With the breeze going round, and cold milk, whatever beverage I was having became awfully dismal. The lady behind us had to summon the waiter and have her milk taken back and swapped for warm milk. You think they’d notice the winter weather and try and adjust, or at least ask without assuming milk from the arctic is what everyone wants.

So there. Good food and awful tea. My solution? Since they wanted to give it cold, I then ordered an ice tea to finish off my meal.

It came. And I poured it down my throat pretty fast for it too did not have the desired amount of tea in the taste nor the lemon. Pretty much something you’d have in a ‘guess the flavour’ contest.

Final solution? Beer. And the Castle Lite came and ended my woes.
Robin would not have the rest of her meal although she conceded it was delightful. Not wanting to end up like the pork sausage in her plate she had started on a dieting regime. I happily obliged to eating the rest of her food; which was no problem because it was awesome and well prepared goodness for my tummy.

She-who-should-not-be-named however had an awful meal. Apparently the white queen. Lot’s wife, must also have been employed as one of the QUEENS in the kitchen. Her omelette, apparently was too salty for her liking!

“The chef says they never put salt and any salt comes from the ingredients’ said the rather boring waiter. I did not buy that. But then again this is Zimbabwe and who wants to take the blame when they ought to? Especially in service delivery?
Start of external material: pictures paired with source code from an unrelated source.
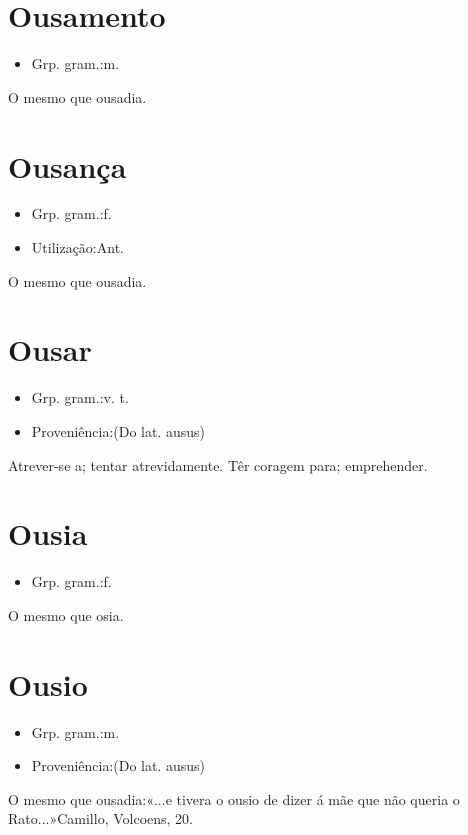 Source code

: \section{Ousamento}
\begin{itemize}
\item {Grp. gram.:m.}
\end{itemize}
O mesmo que \textunderscore ousadia\textunderscore .
\section{Ousança}
\begin{itemize}
\item {Grp. gram.:f.}
\end{itemize}
\begin{itemize}
\item {Utilização:Ant.}
\end{itemize}
O mesmo que \textunderscore ousadia\textunderscore .
\section{Ousar}
\begin{itemize}
\item {Grp. gram.:v. t.}
\end{itemize}
\begin{itemize}
\item {Proveniência:(Do lat. \textunderscore ausus\textunderscore )}
\end{itemize}
Atrever-se a; tentar atrevidamente.
Têr coragem para; emprehender.
\section{Ousia}
\begin{itemize}
\item {Grp. gram.:f.}
\end{itemize}
O mesmo que \textunderscore osia\textunderscore .
\section{Ousio}
\begin{itemize}
\item {Grp. gram.:m.}
\end{itemize}
\begin{itemize}
\item {Proveniência:(Do lat. \textunderscore ausus\textunderscore )}
\end{itemize}
O mesmo que \textunderscore ousadia\textunderscore :«\textunderscore ...e tivera o ousio de dizer á mãe que não queria o Rato...\textunderscore »Camillo, \textunderscore Volcoens\textunderscore , 20.
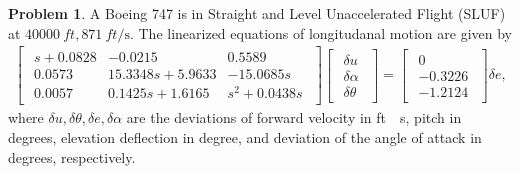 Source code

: \documentclass[10pt]{article}
\theoremstyle{definition}
\newtheorem{prob}{Problem}[section]
\begin{document}
\begin{prob}
    A Boeing 747 is in Straight and Level Unaccelerated Flight (SLUF) at \( \SI{40000}{ft}, \SI{871}{ft \per \second}\).
    The linearized equations of longitudanal motion are given by
    \begin{align}
        \begin{bmatrix}
            \begin{array}{ccc}
                s + 0.0828 & -0.0215 & 0.5589 \\
                0.0573 & 15.3348s + 5.9633 & -15.0685s \\
                0.0057 & 0.1425s + 1.6165 & s^2 + 0.0438s
            \end{array}
        \end{bmatrix}
        \begin{bmatrix}
            \begin{array}{c}
                \delta u \\ \delta \alpha \\ \delta \theta
            \end{array}
        \end{bmatrix}
        =
        \begin{bmatrix}
            \begin{array}{c}
                0 \\ -0.3226 \\ -1.2124
            \end{array}
        \end{bmatrix}
        \delta e ,
    \end{align}
    where \( \delta u, \delta \theta, \delta e, \delta \alpha\) are the deviations of forward velocity in \si{ft \per \second}, pitch in degrees, elevation deflection in degree, and deviation of the angle of attack in degrees, respectively.

\end{prob}
\end{document}
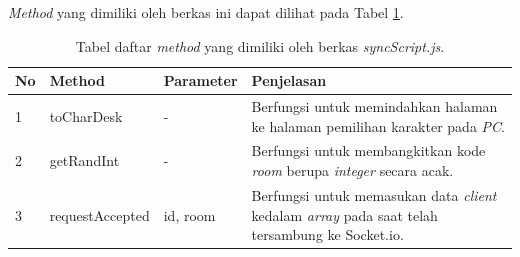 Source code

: \begin{enumerate}
\begin{enumerate}
\begin{enumerate}
			\textit{Method} yang dimiliki oleh berkas ini dapat dilihat pada Tabel \ref{table:method_syncScript}.
			\begin{table}[H]
				\centering
				\caption{Tabel daftar \textit{method} yang dimiliki oleh berkas \textit{syncScript.js}.}
				\begin{tabular}{|p{0.35cm}|p{3cm}|p{3cm}|p{7cm}|}
					\hline
					No & Method & Parameter &  Penjelasan \\ \hline
					1 & toCharDesk & - & Berfungsi untuk memindahkan halaman ke halaman pemilihan karakter pada \textit{PC}. \\ \hline
					2 & getRandInt & - & Berfungsi untuk membangkitkan kode \textit{room} berupa \textit{integer} secara acak. \\ \hline
					3 & requestAccepted & id, room & Berfungsi untuk memasukan data \textit{client} kedalam \textit{array} pada saat telah tersambung ke Socket.io. \\ \hline
				\end{tabular}
				\label{table:method_syncScript}
			\end{table}
%				
%				
			

\end{enumerate}
\end{enumerate}
\end{enumerate}
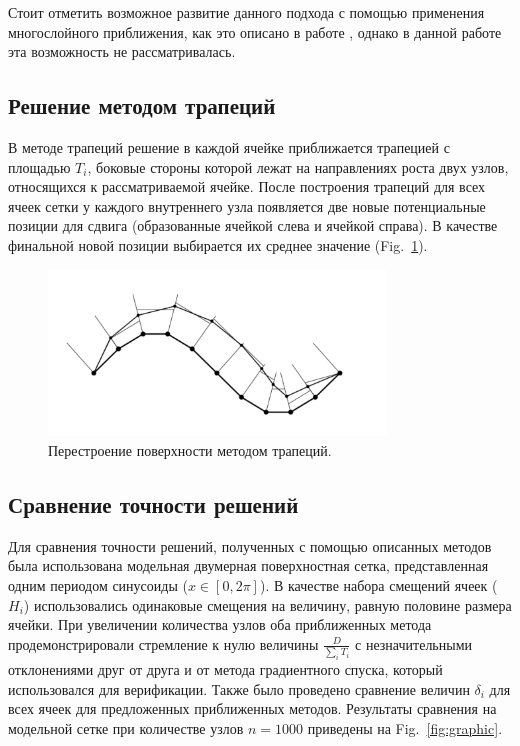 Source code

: \documentclass[
11pt,%
tightenlines,%
twoside,%
onecolumn,%
nofloats,%
nobibnotes,%
nofootinbib,%
superscriptaddress,%
noshowpacs,%
centertags]%
{revtex4}
\begin{document}
Стоит отметить возможное развитие данного подхода с помощью применения многослойного приближения, как это описано в работе \cite{Bourgault_Cote}, однако в данной работе эта возможность не рассматривалась.

\subsection{Решение методом трапеций}

В методе трапеций решение в каждой ячейке приближается трапецией с площадью $T_i$, боковые стороны которой лежат на направлениях роста двух узлов, относящихся к рассматриваемой ячейке.
После построения трапеций для всех ячеек сетки у каждого внутреннего узла появляется две новые потенциальные позиции для сдвига (образованные ячейкой слева и ячейкой справа).
В качестве финальной новой позиции выбирается их среднее значение (Fig.~\ref{fig:grid_trapeziums}).

\begin{figure}[h]
\setcaptionmargin{5mm}
\onelinecaptionstrue
\includegraphics[width=0.8\textwidth]{pics/grid_trapeziums.pdf}
\caption{Перестроение поверхности методом трапеций.}
\label{fig:grid_trapeziums}
\end{figure}

\subsection{Сравнение точности решений}

Для сравнения точности решений, полученных с помощью описанных методов была использована модельная двумерная поверхностная сетка, представленная одним периодом синусоиды ($x \in [0, 2 \pi]$).
В качестве набора смещений ячеек ($H_i$) использовались одинаковые смещения на величину, равную половине размера ячейки.
При увеличении количества узлов оба приближенных метода продемонстрировали стремление к нулю величины $\frac{D}{\sum_i{T_i}}$ с незначительными отклонениями друг от друга и от метода градиентного спуска, который использовался для верификации.
Также было проведено сравнение величин $\delta_i$ для всех ячеек для предложенных приближенных методов.
Результаты сравнения на модельной сетке при количестве узлов $n = 1000$ приведены на Fig.~\ref{fig:graphic}.
\end{document}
So I concluded that it must have been the fault of she-who-must-not-be-named’s palate and taste buds and she perhaps should apologising to the poor restaurant for ever questioning their seasoning of the omelettes. At 1230 it was a wee bit too early for drama so we sat and basked in the sun.

She swapped it for something that I was not too keen on following and all I could think of was the great beer to wash away the great food. Verdict? The food is great. The ambience to kill for. The band that played on our way out was awesome. The omelette is great (but your taste buds are to blame) and the tea is best never taken.

If the Queen Of Hearts plays her cards right and also fires Lot’s wife from the kitchen, I will definitely be back at least to see if this was a one-time half-satisfying visit. I saw more than potential.

The Queen of Hearts Cafe, 1 Hurworth Road, Highlands.